I made that paella, truthfully it wasn’t very good, but I chalked it up to not having the right equipment, the recipe I used and my inexperience. A short while later I made the seafood chowder. I spiced it up a bit by using spicy V8 juice. While it was cooking it smelled great, we couldn’t wait! I dished up the bowls and we sat down to sup. The broth was phenomenal, the seafood, ick. Seriously fishy tasting, so bad I couldn’t choke down a bite. I had thought that the seafood mix in the paella may have been the culprit to the bad flavor of the dish but I didn’t have anything to measure against. This time, there was no doubt why it tasted my dish tasted so bad.
My men were a little braver and sweeter, “it’s not that bad” they claimed. “Boy is the broth great, maybe you can make it again with different seafood?” they encouraged. That was months ago, and I just now have got the bad taste out of mouth enough to have given it another try.
I am so glad that I did, the spicy V8 is such a good pair with the seafood, much like a zippy cocktail sauce. Every bite was a delight, unlike the last time. I served some crusty bread with the chowder to soak up all the spicy tomato goodness. Honestly I could have sucked the broth out of the bread and been quite content.
If you see a seafood deal that seems to good to be true, run away…run away!
- 4 slices bacon, chopped
- 1 large onion, diced
- 1 1/2 cups diced celery (about 2 large stalks)
- 1 1/2 cups diced carrots (about 2 large)
- 3 cloves garlic, minced
- 2 cans (14.5 ounces) diced tomatoes
- 1 1/2 cups spicy V8 juice
- 1 bottle (8 ounce) clam juice
- 2 medium potatoes, 1/2" dice
- 4 teaspoons Old Bay Seasoning
- 1 tablespoon fresh thyme
- 2 pounds mussels, in shell (fresh or frozen)
- 12 ounces bay scallops (frozen or 12 oz after shelled)
- 8 ounces peeled large shrimp
- In a large dutch oven over medium high heat, cook bacon.
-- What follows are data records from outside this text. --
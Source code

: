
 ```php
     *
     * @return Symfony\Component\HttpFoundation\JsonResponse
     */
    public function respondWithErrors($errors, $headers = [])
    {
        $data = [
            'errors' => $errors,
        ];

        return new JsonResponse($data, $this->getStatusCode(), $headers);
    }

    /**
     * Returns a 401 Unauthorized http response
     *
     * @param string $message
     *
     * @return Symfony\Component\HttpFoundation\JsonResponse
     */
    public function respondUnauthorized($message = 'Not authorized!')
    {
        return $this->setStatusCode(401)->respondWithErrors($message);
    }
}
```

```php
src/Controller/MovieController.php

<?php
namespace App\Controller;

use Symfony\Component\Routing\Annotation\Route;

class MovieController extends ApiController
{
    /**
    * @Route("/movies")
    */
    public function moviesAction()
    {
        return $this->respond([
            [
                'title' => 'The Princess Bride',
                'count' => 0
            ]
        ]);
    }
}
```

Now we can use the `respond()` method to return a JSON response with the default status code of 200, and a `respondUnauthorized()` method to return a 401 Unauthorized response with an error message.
When bacon is browned but not overly crisp. Spoon off all the fat except 1 tablespoon. Turn heat down to medium, add onion, celery, carrots and garlic. Cook until softened, stirring occasionaly, about 10 minutes. Add diced tomatoes, spicy V8 and clam juice. Bring to a boil.
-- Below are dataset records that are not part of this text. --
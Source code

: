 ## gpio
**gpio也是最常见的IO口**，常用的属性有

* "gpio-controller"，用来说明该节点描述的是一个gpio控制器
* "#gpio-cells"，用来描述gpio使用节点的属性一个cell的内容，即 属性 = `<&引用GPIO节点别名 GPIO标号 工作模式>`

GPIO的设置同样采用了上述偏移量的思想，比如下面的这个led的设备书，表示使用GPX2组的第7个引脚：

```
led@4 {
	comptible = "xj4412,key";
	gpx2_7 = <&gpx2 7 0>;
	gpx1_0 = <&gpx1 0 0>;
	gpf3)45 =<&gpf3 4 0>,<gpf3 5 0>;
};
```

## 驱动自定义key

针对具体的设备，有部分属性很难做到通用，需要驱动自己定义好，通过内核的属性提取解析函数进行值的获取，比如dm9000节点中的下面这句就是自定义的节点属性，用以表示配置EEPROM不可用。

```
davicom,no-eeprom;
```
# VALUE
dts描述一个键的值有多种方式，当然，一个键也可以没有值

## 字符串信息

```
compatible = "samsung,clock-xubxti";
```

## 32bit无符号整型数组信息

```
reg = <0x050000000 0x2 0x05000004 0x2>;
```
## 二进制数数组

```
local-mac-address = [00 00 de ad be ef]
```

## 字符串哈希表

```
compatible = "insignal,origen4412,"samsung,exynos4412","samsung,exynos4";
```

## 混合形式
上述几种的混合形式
- Add potatoes, thyme and Old Bay Seasoning, cook until potatoes are tender but not falling apart, 15 to 20 minutes.
- Add seafood, cover and cook until seafood is done (mussel shells should open, shrimp and scallops should no longer be translucent). Salt and pepper to taste. Serve immediately.
Informal Cookery Definitions A to Z
Today, it’s all about the French terms starting with “Au” today. In culinary terms it basically means with, not to be confused with the Element abbreviation for gold: AU.
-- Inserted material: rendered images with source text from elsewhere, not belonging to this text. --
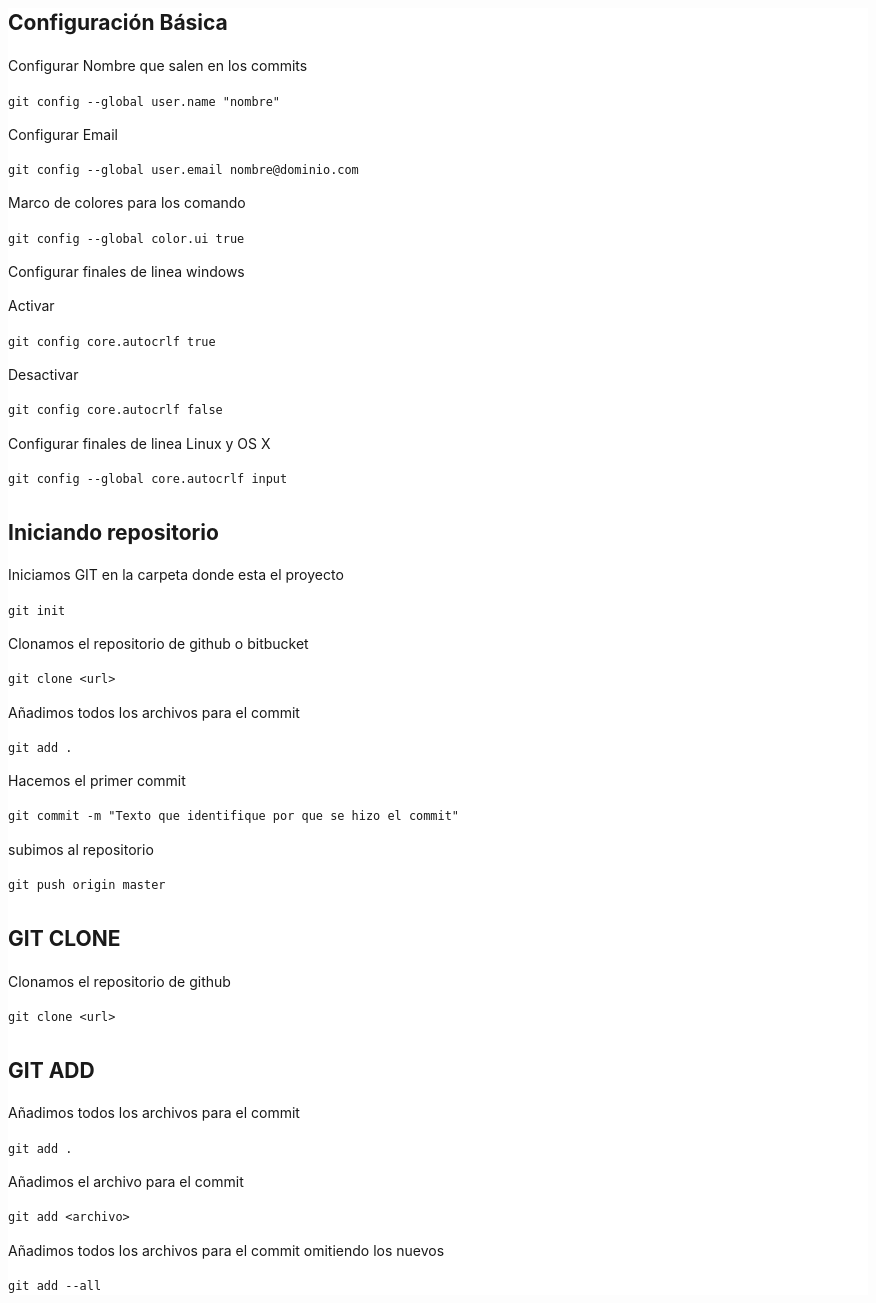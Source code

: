 ## Configuración Básica
Configurar Nombre que salen en los commits
```
git config --global user.name "nombre"
```
Configurar Email
```
git config --global user.email nombre@dominio.com
```
Marco de colores para los comando
```
git config --global color.ui true
```
Configurar finales de linea windows

Activar
```
git config core.autocrlf true
```
Desactivar
```
git config core.autocrlf false
```
Configurar finales de linea Linux y OS X
```
git config --global core.autocrlf input
```
## Iniciando repositorio
Iniciamos GIT en la carpeta donde esta el proyecto
```
git init
```
Clonamos el repositorio de github o bitbucket
```
git clone <url>
```
Añadimos todos los archivos para el commit
```
git add .
```
Hacemos el primer commit
```
git commit -m "Texto que identifique por que se hizo el commit"
```
subimos al repositorio
```
git push origin master
```
## GIT CLONE
Clonamos el repositorio de github
```
git clone <url>
```
## GIT ADD
Añadimos todos los archivos para el commit
```
git add .
```
Añadimos el archivo para el commit
```
git add <archivo>
```
Añadimos todos los archivos para el commit omitiendo los nuevos
```
git add --all 
```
Au Kirsch. (oh KIRSH). A French term referring to a dish flavored with Kirschwasser, more commonly called kirsch (a German cherry brandy).
Au Madere. (oh mah-DARE). A French term used to refer to a dish cooked with Madeira (a fortified Portuguese wine).
Au Marsala. (oh mahr-SAH-lah). Like au Madere, au Marsala is a French term for a dish cooked with Marsala (a fortified Italian wine, similar to a sweet sherry).